Please retype the listing below word for word and exclude its images.

:::

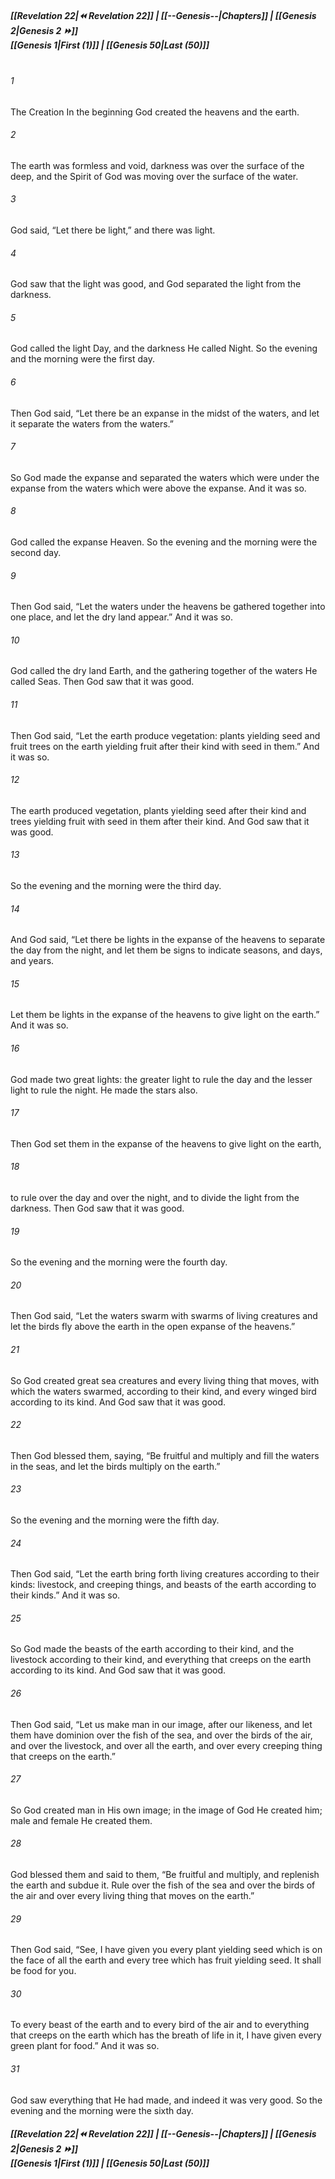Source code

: 
##### **[[Revelation 22|⏪ Revelation 22]] | [[--Genesis--|Chapters]] | [[Genesis 2|Genesis 2 ⏩]]**<br>**[[Genesis 1|First (1)]] | [[Genesis 50|Last (50)]]**<br><br>
###### 1
The Creation In the beginning God created the heavens and the earth.
###### 2
The earth was formless and void, darkness was over the surface of the deep, and the Spirit of God was moving over the surface of the water.
###### 3
God said, “Let there be light,” and there was light.
###### 4
God saw that the light was good, and God separated the light from the darkness.
###### 5
God called the light Day, and the darkness He called Night. So the evening and the morning were the first day.
###### 6
Then God said, “Let there be an expanse in the midst of the waters, and let it separate the waters from the waters.”
###### 7
So God made the expanse and separated the waters which were under the expanse from the waters which were above the expanse. And it was so.
###### 8
God called the expanse Heaven. So the evening and the morning were the second day.
###### 9
Then God said, “Let the waters under the heavens be gathered together into one place, and let the dry land appear.” And it was so.
###### 10
God called the dry land Earth, and the gathering together of the waters He called Seas. Then God saw that it was good.
###### 11
Then God said, “Let the earth produce vegetation: plants yielding seed and fruit trees on the earth yielding fruit after their kind with seed in them.” And it was so.
###### 12
The earth produced vegetation, plants yielding seed after their kind and trees yielding fruit with seed in them after their kind. And God saw that it was good.
###### 13
So the evening and the morning were the third day.
###### 14
And God said, “Let there be lights in the expanse of the heavens to separate the day from the night, and let them be signs to indicate seasons, and days, and years.
###### 15
Let them be lights in the expanse of the heavens to give light on the earth.” And it was so.
###### 16
God made two great lights: the greater light to rule the day and the lesser light to rule the night. He made the stars also.
###### 17
Then God set them in the expanse of the heavens to give light on the earth,
###### 18
to rule over the day and over the night, and to divide the light from the darkness. Then God saw that it was good.
###### 19
So the evening and the morning were the fourth day.
###### 20
Then God said, “Let the waters swarm with swarms of living creatures and let the birds fly above the earth in the open expanse of the heavens.”
###### 21
So God created great sea creatures and every living thing that moves, with which the waters swarmed, according to their kind, and every winged bird according to its kind. And God saw that it was good.
###### 22
Then God blessed them, saying, “Be fruitful and multiply and fill the waters in the seas, and let the birds multiply on the earth.”
###### 23
So the evening and the morning were the fifth day.
###### 24
Then God said, “Let the earth bring forth living creatures according to their kinds: livestock, and creeping things, and beasts of the earth according to their kinds.” And it was so.
###### 25
So God made the beasts of the earth according to their kind, and the livestock according to their kind, and everything that creeps on the earth according to its kind. And God saw that it was good.
###### 26
Then God said, “Let us make man in our image, after our likeness, and let them have dominion over the fish of the sea, and over the birds of the air, and over the livestock, and over all the earth, and over every creeping thing that creeps on the earth.”
###### 27
So God created man in His own image; in the image of God He created him; male and female He created them.
###### 28
God blessed them and said to them, “Be fruitful and multiply, and replenish the earth and subdue it. Rule over the fish of the sea and over the birds of the air and over every living thing that moves on the earth.”
###### 29
Then God said, “See, I have given you every plant yielding seed which is on the face of all the earth and every tree which has fruit yielding seed. It shall be food for you.
###### 30
To every beast of the earth and to every bird of the air and to everything that creeps on the earth which has the breath of life in it, I have given every green plant for food.” And it was so.
###### 31
God saw everything that He had made, and indeed it was very good. So the evening and the morning were the sixth day.

##### **[[Revelation 22|⏪ Revelation 22]] | [[--Genesis--|Chapters]] | [[Genesis 2|Genesis 2 ⏩]]**<br>**[[Genesis 1|First (1)]] | [[Genesis 50|Last (50)]]**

:::

> **PROBLEM SOLUTION**
Source code

: 
##### **[[Revelation 22|⏪ Revelation 22]] | [[--Genesis--|Chapters]] | [[Genesis 2|Genesis 2 ⏩]]**<br>**[[Genesis 1|First (1)]] | [[Genesis 50|Last (50)]]**<br><br>
###### 1
The Creation In the beginning God created the heavens and the earth.
###### 2
The earth was formless and void, darkness was over the surface of the deep, and the Spirit of God was moving over the surface of the water.
###### 3
God said, “Let there be light,” and there was light.
###### 4
God saw that the light was good, and God separated the light from the darkness.
###### 5
God called the light Day, and the darkness He called Night. So the evening and the morning were the first day.
###### 6
Then God said, “Let there be an expanse in the midst of the waters, and let it separate the waters from the waters.”
###### 7
So God made the expanse and separated the waters which were under the expanse from the waters which were above the expanse. And it was so.
###### 8
God called the expanse Heaven. So the evening and the morning were the second day.
###### 9
Then God said, “Let the waters under the heavens be gathered together into one place, and let the dry land appear.” And it was so.
###### 10
God called the dry land Earth, and the gathering together of the waters He called Seas. Then God saw that it was good.
###### 11
Then God said, “Let the earth produce vegetation: plants yielding seed and fruit trees on the earth yielding fruit after their kind with seed in them.” And it was so.
###### 12
The earth produced vegetation, plants yielding seed after their kind and trees yielding fruit with seed in them after their kind. And God saw that it was good.
###### 13
So the evening and the morning were the third day.
###### 14
And God said, “Let there be lights in the expanse of the heavens to separate the day from the night, and let them be signs to indicate seasons, and days, and years.
###### 15
Let them be lights in the expanse of the heavens to give light on the earth.” And it was so.
###### 16
God made two great lights: the greater light to rule the day and the lesser light to rule the night. He made the stars also.
###### 17
Then God set them in the expanse of the heavens to give light on the earth,
###### 18
to rule over the day and over the night, and to divide the light from the darkness. Then God saw that it was good.
###### 19
So the evening and the morning were the fourth day.
###### 20
Then God said, “Let the waters swarm with swarms of living creatures and let the birds fly above the earth in the open expanse of the heavens.”
###### 21
So God created great sea creatures and every living thing that moves, with which the waters swarmed, according to their kind, and every winged bird according to its kind. And God saw that it was good.
###### 22
Then God blessed them, saying, “Be fruitful and multiply and fill the waters in the seas, and let the birds multiply on the earth.”
###### 23
So the evening and the morning were the fifth day.
###### 24
Then God said, “Let the earth bring forth living creatures according to their kinds: livestock, and creeping things, and beasts of the earth according to their kinds.” And it was so.
###### 25
So God made the beasts of the earth according to their kind, and the livestock according to their kind, and everything that creeps on the earth according to its kind. And God saw that it was good.
###### 26
Then God said, “Let us make man in our image, after our likeness, and let them have dominion over the fish of the sea, and over the birds of the air, and over the livestock, and over all the earth, and over every creeping thing that creeps on the earth.”
###### 27
So God created man in His own image; in the image of God He created him; male and female He created them.
###### 28
God blessed them and said to them, “Be fruitful and multiply, and replenish the earth and subdue it. Rule over the fish of the sea and over the birds of the air and over every living thing that moves on the earth.”
###### 29
Then God said, “See, I have given you every plant yielding seed which is on the face of all the earth and every tree which has fruit yielding seed. It shall be food for you.
###### 30
To every beast of the earth and to every bird of the air and to everything that creeps on the earth which has the breath of life in it, I have given every green plant for food.” And it was so.
###### 31
God saw everything that He had made, and indeed it was very good. So the evening and the morning were the sixth day.

##### **[[Revelation 22|⏪ Revelation 22]] | [[--Genesis--|Chapters]] | [[Genesis 2|Genesis 2 ⏩]]**<br>**[[Genesis 1|First (1)]] | [[Genesis 50|Last (50)]]**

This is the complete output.